One of the best ways to fight the afternoon snack attack is to plan ahead. Be prepared before the munchies strike! Pack your own lunch and make sure to include some healthy treats to have on hand in the afternoon. I’ve listed a few suggestions from the article as well as some of my own ideas. Whether your mouth craves snacks that are salty or sweet, creamy or crunchy, there’s something for every one of your restless little tastebuds!

Chilled fruit salad is a refreshing and healthy way to satisfy your afternoon craving for something sweet.
Chilled fruit salad is a refreshing and healthy way to satisfy your afternoon craving for something sweet.

Sweet

  • Fruit, frozen, fresh, or dried. Frozen grapes, dried apricots and banana chips are extra sweet options if your sweet craving is strong.
  • A cup of decaf coffee with your favorite low fat creamer and ½ tablespoon of sugar. If find this treat, with a few tea biscuits helps satisfy my craving for something sweet and chocolaty. Of course, you could also have a cup of hot cocoa or chai tea as well if you don’t drink coffee.
  • A few squares of dark chocolate. Chose one with at least 60% cocoa for a heart-healthy boost.

Salty or Savory

  • Cut a hard-boiled egg in half. Add a tiny squirt of Dijon mustard and some paprika and fool your mouth into thinking you just had a devilled egg.
  • Low-fat cheese, high-fiber crackers, and salsa. This one is my favorites. It tastes like I’m eating nachos!
  • Pickles and/or olives.
  • Roasted nuts and seeds.

Unsalted whole nuts in the shell are a nutritious afternoon snack. And because they require a bit of extra work to get at, your less likely to mindlessly shovel handfuls of them into your mouth.
Unsalted whole nuts in the shell are a nutritious afternoon snack. And because they require a bit of extra work to get at, your less likely to mindlessly shovel handfuls of them into your mouth.

Crunchy

Sometimes what your mouth really craves is not food, but to be entertained.
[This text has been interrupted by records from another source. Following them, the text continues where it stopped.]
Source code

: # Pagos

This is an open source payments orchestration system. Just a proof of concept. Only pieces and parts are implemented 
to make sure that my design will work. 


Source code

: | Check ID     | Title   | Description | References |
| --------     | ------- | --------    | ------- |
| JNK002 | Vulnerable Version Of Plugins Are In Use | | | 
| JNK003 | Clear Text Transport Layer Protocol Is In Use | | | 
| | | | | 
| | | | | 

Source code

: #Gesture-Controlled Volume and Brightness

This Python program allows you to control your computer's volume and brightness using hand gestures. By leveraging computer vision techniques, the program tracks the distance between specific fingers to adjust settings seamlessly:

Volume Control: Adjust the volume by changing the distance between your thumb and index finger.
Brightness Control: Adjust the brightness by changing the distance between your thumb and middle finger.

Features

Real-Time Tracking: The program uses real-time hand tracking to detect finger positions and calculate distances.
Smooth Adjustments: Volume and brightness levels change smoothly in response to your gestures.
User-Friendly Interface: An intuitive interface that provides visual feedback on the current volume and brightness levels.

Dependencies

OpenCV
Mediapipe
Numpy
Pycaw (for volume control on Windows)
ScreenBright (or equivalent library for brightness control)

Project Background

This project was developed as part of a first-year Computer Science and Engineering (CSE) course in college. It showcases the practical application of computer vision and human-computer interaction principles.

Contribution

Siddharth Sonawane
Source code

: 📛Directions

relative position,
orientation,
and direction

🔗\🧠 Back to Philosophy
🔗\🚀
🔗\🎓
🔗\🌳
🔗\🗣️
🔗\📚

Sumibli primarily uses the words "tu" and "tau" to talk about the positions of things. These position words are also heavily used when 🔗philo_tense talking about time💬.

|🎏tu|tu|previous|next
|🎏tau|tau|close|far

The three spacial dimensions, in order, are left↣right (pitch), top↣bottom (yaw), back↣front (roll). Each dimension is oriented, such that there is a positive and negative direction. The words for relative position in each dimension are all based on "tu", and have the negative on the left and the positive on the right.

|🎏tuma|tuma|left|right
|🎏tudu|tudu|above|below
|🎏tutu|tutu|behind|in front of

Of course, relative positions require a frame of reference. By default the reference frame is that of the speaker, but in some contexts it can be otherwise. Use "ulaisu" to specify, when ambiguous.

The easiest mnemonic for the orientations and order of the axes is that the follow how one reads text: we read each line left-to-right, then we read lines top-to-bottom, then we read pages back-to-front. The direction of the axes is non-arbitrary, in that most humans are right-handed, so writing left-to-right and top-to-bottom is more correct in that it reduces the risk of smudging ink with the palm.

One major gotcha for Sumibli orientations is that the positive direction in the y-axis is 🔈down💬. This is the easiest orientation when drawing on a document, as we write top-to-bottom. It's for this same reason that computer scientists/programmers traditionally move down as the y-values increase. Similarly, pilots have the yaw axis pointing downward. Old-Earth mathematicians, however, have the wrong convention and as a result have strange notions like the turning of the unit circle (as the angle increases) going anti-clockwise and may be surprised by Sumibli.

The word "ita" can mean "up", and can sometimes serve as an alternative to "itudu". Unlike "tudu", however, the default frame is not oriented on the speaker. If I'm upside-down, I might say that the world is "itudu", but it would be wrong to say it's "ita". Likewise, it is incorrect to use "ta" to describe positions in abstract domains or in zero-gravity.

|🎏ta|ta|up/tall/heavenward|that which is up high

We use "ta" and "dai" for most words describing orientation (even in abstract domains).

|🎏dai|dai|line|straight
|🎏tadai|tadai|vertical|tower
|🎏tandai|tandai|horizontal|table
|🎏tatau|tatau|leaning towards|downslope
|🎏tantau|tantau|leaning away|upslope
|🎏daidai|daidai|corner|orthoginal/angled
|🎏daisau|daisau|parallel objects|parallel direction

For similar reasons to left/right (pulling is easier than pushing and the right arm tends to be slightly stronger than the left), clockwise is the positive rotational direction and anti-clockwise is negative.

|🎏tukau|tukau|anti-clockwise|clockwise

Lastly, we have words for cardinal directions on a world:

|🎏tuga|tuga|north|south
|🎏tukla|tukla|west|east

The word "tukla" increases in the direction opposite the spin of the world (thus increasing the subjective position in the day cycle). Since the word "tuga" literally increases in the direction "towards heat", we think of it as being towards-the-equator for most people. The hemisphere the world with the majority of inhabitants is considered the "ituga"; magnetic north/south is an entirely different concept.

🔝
Snack foods that offer an extra bit of crunchy texture can cure your mouth of boredom.

  • Raw, crisp veggies that are not too cool but not room temperature either.
  • Unbuttered popcorn or mini popcorn cakes.
  • Low-salt pretzels.
  • Roasted chickpeas or wasabi peas.
  • Crunchy whole-grain granola bar.
  • Japanese rice crackers.
  • Vegetable chips (These are chips made from dried yams, carrots, parsnips, much like a banana chip. If you have a food dehydrator, you could try making your own veggie chips and then seasoning them with your favorite spices.)

Baked, multigrain tortilla chips or veggie chips in moderation can satisfy your mouth's yearning for extra crunch and texture.
Baked, multigrain tortilla chips or veggie chips in moderation can satisfy your mouth's yearning for extra crunch and texture.

Creamy

  • Low-fat cream cheese
  • Low-fat, no sugar added yogurt
  • Cottage cheese
  • Hummus
  • Avocado
  • Smooth peanut butter or other types of nut butters

If you want these snacks to really pack a punch and help you take the edge off your cravings, combine the three main food categories together (protein, fruit or veggie, and a carbohydrate). Your snack will feel like a satisfying mini-meal.

For example, here are a few of my favorite mid-day mini-snack combos are:

  • Whole wheat crackers, a small portion of cheese, and a few grape tomatoes.
  • A banana and a small yogurt cup with granola sprinkled on top.
  • Mandarins, a few pieces of dark chocolate, and some tea biscuits also take the edge off my craving for chocolate.
  • Ants on a log (Peanut butter, celery, and raisins. You can also make it with cream cheese and raisins or nuts).

As long as you are keeping your portions reasonably sized, there’s no need to worry about overdoing it and ‘spoiling your dinner’ as my Mom used to say.